E questo pone diversi problemi incandescenti. Il primo è la guerra, ristabilita come mezzo di «soluzione» dei conflitti. Il secondo è che la tendenza degli Stati uniti a sottrarsi a ogni istituzione che non controllano, rifiutando il protocollo di Kyoto e la Corte penale internazionale, mina la possibilità stessa d’un diritto internazionale. Il terzo è la validità della corrispondenza, affermata nel 1989, fra mercato e democrazia (il mercato vuole libertà, dunque la base della libertà è nel mercato). Il quarto riguarda la natura della democrazia americana: se Norman Birnbaum riprende Tocqueville sul tema d’un autoritarismo specifico della «medietà democratica», stigmatizzando l’unanimismo di cattiva lega formatosi attorno a Ground Zero (ein Volk, eine Heimat, ein Führer), viene al dunque anche la tesi, non nuovissima, di Negri e Hardt, ripresa da Bertinotti, per cui il generalizzarsi dell’attuale modo capitalistico di produzione comporterebbe un indebolimento delle meccaniche più propriamente politiche dei poteri, a cominciare dallo stato. Un impero senza imperialismo, senza spinta a dominare manu militari e a impadronirsi delle materie prime? Alla domanda pertinente posta da Ida Dominijanni (il manifesto del 14 settembre), Negri risponde, certo con preoccupazione, che la dottrina Bush è un rigurgito di arcaismo, che il capitale trascinerà via.

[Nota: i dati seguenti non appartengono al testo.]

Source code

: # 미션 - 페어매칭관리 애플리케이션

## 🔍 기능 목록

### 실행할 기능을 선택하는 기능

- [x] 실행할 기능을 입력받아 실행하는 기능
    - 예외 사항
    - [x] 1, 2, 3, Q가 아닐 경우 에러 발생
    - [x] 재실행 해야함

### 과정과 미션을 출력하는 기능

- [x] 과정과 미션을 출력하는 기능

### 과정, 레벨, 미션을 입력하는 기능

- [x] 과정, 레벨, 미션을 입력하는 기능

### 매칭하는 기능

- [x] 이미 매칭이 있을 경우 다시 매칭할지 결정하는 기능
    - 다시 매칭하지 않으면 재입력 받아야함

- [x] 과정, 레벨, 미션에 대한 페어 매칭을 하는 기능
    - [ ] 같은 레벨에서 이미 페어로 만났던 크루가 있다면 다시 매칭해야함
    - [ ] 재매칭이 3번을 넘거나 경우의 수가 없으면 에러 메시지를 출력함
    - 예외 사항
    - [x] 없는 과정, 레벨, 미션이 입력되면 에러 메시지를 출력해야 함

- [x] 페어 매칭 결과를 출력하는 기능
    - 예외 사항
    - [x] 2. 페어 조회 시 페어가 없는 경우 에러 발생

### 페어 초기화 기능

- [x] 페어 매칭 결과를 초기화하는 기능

Dopo qualche tempo e qualche massacro. Ma se ne può dubitare. La dinamica fra soggettività storiche sedimentate, poteri mediati dagli interessi e il costituirsi di un sistema mondiale di produzione che ne sarebbe «razionalmente esente» non è semplice. L’ideologia dei padri fondatori, il richiamo a Dio, alla sacralità della proprietà e dell’ordine, la sua secolarizzazione nei western, la certezza di usare per il meglio delle risorse del pianeta dunque a prendersele, formano una coscienza compatta, che produce Bush. E pesa di più della memoria degli anni sessanta, cara all’Europa ex sessantottina. E’ con sincerità che Washington canta God bless America portando la mano destra al cuore intriso di petrolio.
La storia ha sterzato pesantemente nei tredici anni che ci separano dal 1989. La democrazia moderata flette sotto il vento di destra e la sinistra va in pezzi. Partiamo da questa constatazione.